Post by Vincent van RavesteijnPost by Jean-Marc LasgouttesOK, I have an idea for having correct selections without loosing the
Color_selectiontext enum: we could draw the complete string as
selected and non-selected, but use clipping to make sure that only the
right part of the selection is visible. It will be a bit tricky, but
it is doable.
In LyX 2.0.7 coloring parts of arabic strings works ok. So, I'm not sure
why there is a problem here now. Ok, ligatures that should have
different parts colored differently is a bit difficult. My feeling is
that it is ok to split the ligatures in this exceptional case. The
contextual forms in arabic though are not ligatures and can be painted
in different colors without problems.
Actually, in master, the composition of character is done also by looking
forward and therefore by using characters beyond the ones we are interested
in. However, this is all hardcoded stuff, and I would like instead to rely
on whatever information Qt can give me.
Have you had a look on QFontMetrics::width(QString const & str, int n =
-1). This function interprets the whole string str, and computes the width
of the string up to the nth character. This gives you the correct positions
for the arabic contextual forms.
Post by Vincent van RavesteijnPost by Jean-Marc LasgouttesThe bigger problem will be cursor positioning, but I need more
information from people who understand Arabic writing to progress on
What is the difference between a ligature and a contextual form?
According to: http://en.wikipedia.org/wiki/Arabic_alphabet#Ligatures, there
is only one compulsory ligature (having two forms, see later), and that's
the one I showed in a previous mail.
The contextual forms means that in general, each character has four
different presentation forms. These are the unicode points in the
arabic_table in src/Encoding.cpp. The unicode points are located in the
"Arabic Presentation Forms-B" unicode table.

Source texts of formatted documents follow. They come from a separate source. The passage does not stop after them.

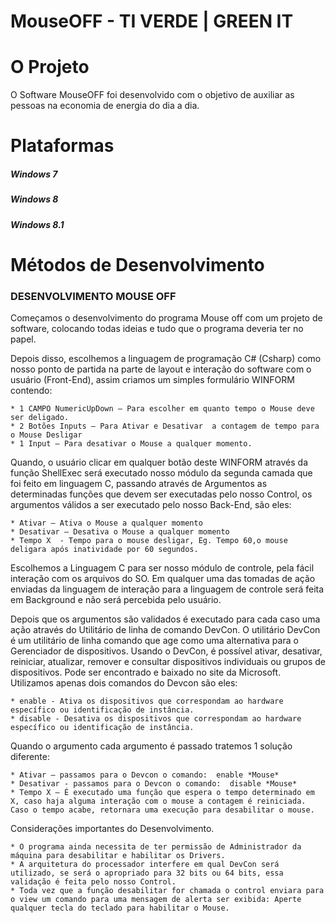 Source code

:# MouseOFF - TI VERDE | GREEN IT 

<h1> O Projeto </h1>
O Software MouseOFF foi desenvolvido com o objetivo de auxiliar as pessoas na economia de energia do dia a dia. 

<h1>Plataformas</h1>

<h5>Windows 7</h5>
<h5>Windows 8</h5>
<h5>Windows 8.1</h5>

<h1> Métodos de Desenvolvimento </h1>
<h3>DESENVOLVIMENTO MOUSE OFF</h3>

Começamos o desenvolvimento do programa Mouse off com um projeto de software, colocando todas ideias e tudo que o programa deveria ter no papel. 

Depois disso, escolhemos a linguagem de programação C# (Csharp) como nosso ponto de partida na parte de layout e interação do software com o usuário (Front-End), assim criamos um simples formulário WINFORM contendo:
	
	* 1 CAMPO NumericUpDown – Para escolher em quanto tempo o Mouse deve ser deligado. 
	* 2 Botões Inputs – Para Ativar e Desativar  a contagem de tempo para o Mouse Desligar
	* 1 Input – Para desativar o Mouse a qualquer momento.
	
Quando, o usuário clicar em qualquer botão deste WINFORM através da função ShellExec será executado nosso módulo da segunda camada que foi feito em linguagem C, passando através de Argumentos as determinadas funções que devem ser executadas pelo nosso Control, os argumentos válidos a ser executado pelo nosso Back-End, são eles: 

	* Ativar – Ativa o Mouse a qualquer momento
	* Desativar – Desativa o Mouse a qualquer momento
	* Tempo X  - Tempo para o mouse desligar, Eg. Tempo 60,o mouse deligara após inatividade por 60 segundos.

Escolhemos a Linguagem C para ser nosso módulo de controle, pela fácil interação com os arquivos do SO. Em qualquer uma das tomadas de ação enviadas da linguagem de interação para a linguagem de controle será feita em Background e não será percebida pelo usuário. 
	
Depois que os argumentos são validados é executado para cada caso uma ação através do Utilitário de linha de comando DevCon.  O utilitário DevCon é um utilitário de linha comando que age como uma alternativa para o Gerenciador de dispositivos. Usando o DevCon, é possível ativar, desativar, reiniciar, atualizar, remover e consultar dispositivos individuais ou grupos de dispositivos. Pode ser encontrado e baixado no site da Microsoft.
Utilizamos apenas dois comandos do Devcon são eles:

	* enable - Ativa os dispositivos que correspondam ao hardware específico ou identificação de instância.
	* disable - Desativa os dispositivos que correspondam ao hardware específico ou identificação de instância.

Quando o argumento cada argumento é passado tratemos 1 solução diferente:
	
	* Ativar – passamos para o Devcon o comando:  enable *Mouse*
	* Desativar - passamos para o Devcon o comando:  disable *Mouse*
	* Tempo X – É executado uma função que espera o tempo determinado em X, caso haja alguma interação com o mouse a contagem é reiniciada. Caso o tempo acabe, retornara uma execução para desabilitar o mouse.

Considerações importantes do Desenvolvimento.
	
	* O programa ainda necessita de ter permissão de Administrador da máquina para desabilitar e habilitar os Drivers. 
	* A arquitetura do processador interfere em qual DevCon será utilizado, se será o apropriado para 32 bits ou 64 bits, essa validação é feita pelo nosso Control.
	* Toda vez que a função desabilitar for chamada o control enviara para o view um comando para uma mensagem de alerta ser exibida: Aperte qualquer tecla do teclado para habilitar o Mouse.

In the four columns you can see the:
- isolated form
- end form; when the character is only connected to the character in front,
- initial form; when the character is only connected to the character
behind.
- mid form; when the character is connected to both the character in front
as behind,
(i hope you can see the figures)
An example of ha (0x0647):
Ha has four different representation forms.

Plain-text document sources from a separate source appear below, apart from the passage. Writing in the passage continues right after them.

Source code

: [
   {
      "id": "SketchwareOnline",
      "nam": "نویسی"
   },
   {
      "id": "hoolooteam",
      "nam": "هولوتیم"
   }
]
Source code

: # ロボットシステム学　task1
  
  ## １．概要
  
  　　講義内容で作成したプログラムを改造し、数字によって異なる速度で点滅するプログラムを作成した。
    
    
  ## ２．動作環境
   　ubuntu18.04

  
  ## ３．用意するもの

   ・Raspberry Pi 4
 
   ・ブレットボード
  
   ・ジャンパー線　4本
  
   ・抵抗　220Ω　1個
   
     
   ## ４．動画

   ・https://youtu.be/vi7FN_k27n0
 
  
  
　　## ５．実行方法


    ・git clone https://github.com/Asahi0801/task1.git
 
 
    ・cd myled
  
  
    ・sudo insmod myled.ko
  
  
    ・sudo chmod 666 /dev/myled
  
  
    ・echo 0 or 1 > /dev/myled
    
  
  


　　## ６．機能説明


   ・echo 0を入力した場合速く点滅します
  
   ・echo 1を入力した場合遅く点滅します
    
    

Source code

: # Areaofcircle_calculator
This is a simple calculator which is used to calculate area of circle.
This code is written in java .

Here an example of meem (0x0645):
Although the character looks pretty much the same in the first/second and
third/fourth form, they are different forms and have therefore different
unicode points.
The case is different when considering for example waw (0X0648):
This character can only be connected to the character before, but never to
the character behind. This means that the first and third form have the
same unicode point, as well as the second and fourth form. The reader can
confirm this in the arabic_table that this is indeed the case.
See also: QChar::joining().
Are there in arabic Compose character that do not really have their own
width (like accents in latin scripts), but decorate another character?
Most important compose chars are the "accents" that indicate the vowel
sounds and a few more. The range as defined by Encodings::arabicComposeChar
follows exactly what is defined by ISO-8859-6.
I think that the chars are recognized from Qt by QChar::category() ==
Qt::Mark_NonSpacing.
I want to have some feeling of how this works. If you have a web page for
newbies describing these features, this would be perfect. Also, what
program is supposed to have a sound implementation of these languages in
terms of behavior? Word? LibreOffice?
I used Wordpad during my learning, but don't know whether it is sound
enough.
I am not sure when I will have time to continue, but I want to understand
all these things.
And first I will probably try to implement your idea of using Qt to place
cursor.
Ah that answers my first question.
JMarc
Vincent